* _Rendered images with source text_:

-- Opening Marker --

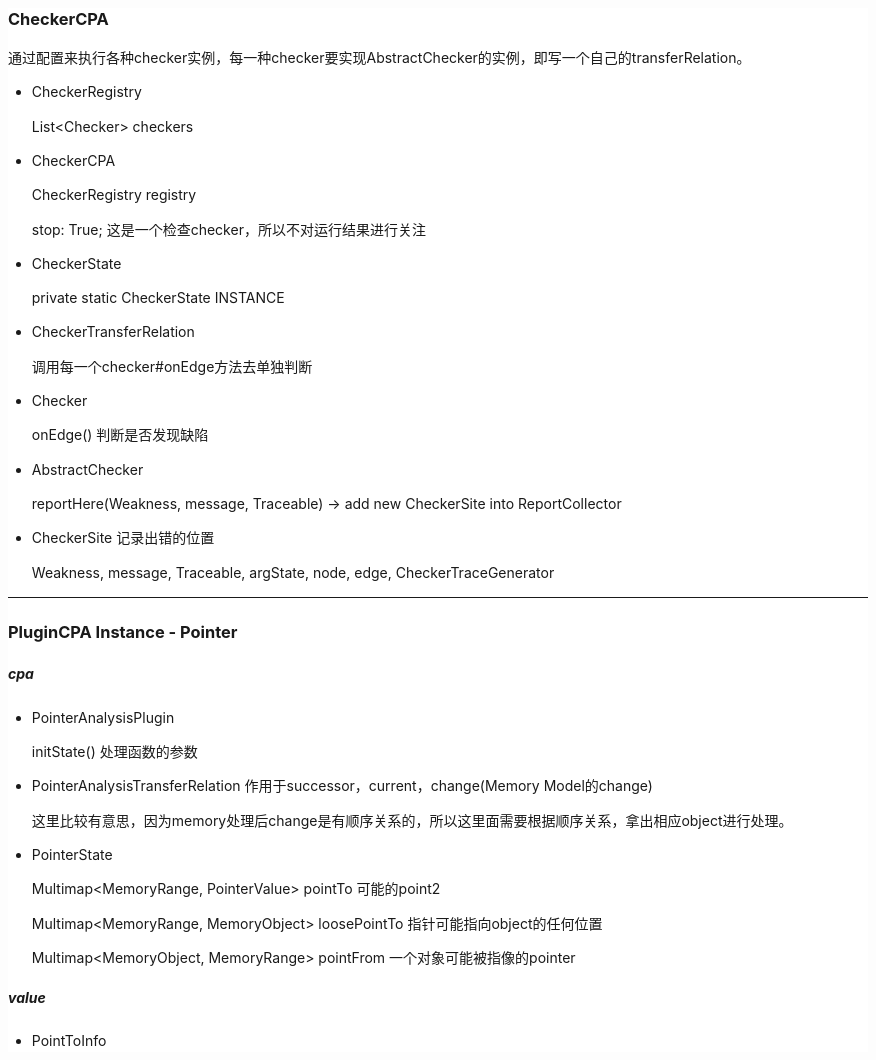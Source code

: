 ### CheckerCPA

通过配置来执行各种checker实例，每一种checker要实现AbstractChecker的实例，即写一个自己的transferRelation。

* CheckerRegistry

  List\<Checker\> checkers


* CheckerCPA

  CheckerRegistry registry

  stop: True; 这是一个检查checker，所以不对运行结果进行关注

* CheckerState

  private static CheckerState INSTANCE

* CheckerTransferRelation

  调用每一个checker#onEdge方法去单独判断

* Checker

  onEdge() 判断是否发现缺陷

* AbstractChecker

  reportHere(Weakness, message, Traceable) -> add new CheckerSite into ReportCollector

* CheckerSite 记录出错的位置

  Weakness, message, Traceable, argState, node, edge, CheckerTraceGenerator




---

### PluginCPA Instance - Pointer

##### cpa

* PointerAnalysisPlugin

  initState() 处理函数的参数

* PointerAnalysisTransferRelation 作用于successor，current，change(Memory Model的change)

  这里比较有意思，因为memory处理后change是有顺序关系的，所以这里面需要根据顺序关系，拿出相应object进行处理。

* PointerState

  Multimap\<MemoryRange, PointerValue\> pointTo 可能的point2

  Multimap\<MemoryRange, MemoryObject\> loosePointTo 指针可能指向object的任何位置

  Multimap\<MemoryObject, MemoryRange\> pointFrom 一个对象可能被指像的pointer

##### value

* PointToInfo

-- Closing Marker --

* _Your instructions_:
Reproduce all of the entries word for word, skipping any pictures they hold.

* _Answer section_:
Source code

: ### CheckerCPA

通过配置来执行各种checker实例，每一种checker要实现AbstractChecker的实例，即写一个自己的transferRelation。

* CheckerRegistry

  List\<Checker\> checkers


* CheckerCPA

  CheckerRegistry registry

  stop: True; 这是一个检查checker，所以不对运行结果进行关注

* CheckerState

  private static CheckerState INSTANCE

* CheckerTransferRelation

  调用每一个checker#onEdge方法去单独判断

* Checker

  onEdge() 判断是否发现缺陷

* AbstractChecker

  reportHere(Weakness, message, Traceable) -> add new CheckerSite into ReportCollector

* CheckerSite 记录出错的位置

  Weakness, message, Traceable, argState, node, edge, CheckerTraceGenerator




---

### PluginCPA Instance - Pointer

##### cpa

* PointerAnalysisPlugin

  initState() 处理函数的参数

* PointerAnalysisTransferRelation 作用于successor，current，change(Memory Model的change)

  这里比较有意思，因为memory处理后change是有顺序关系的，所以这里面需要根据顺序关系，拿出相应object进行处理。

* PointerState

  Multimap\<MemoryRange, PointerValue\> pointTo 可能的point2

  Multimap\<MemoryRange, MemoryObject\> loosePointTo 指针可能指向object的任何位置

  Multimap\<MemoryObject, MemoryRange\> pointFrom 一个对象可能被指像的pointer

##### value

* PointToInfo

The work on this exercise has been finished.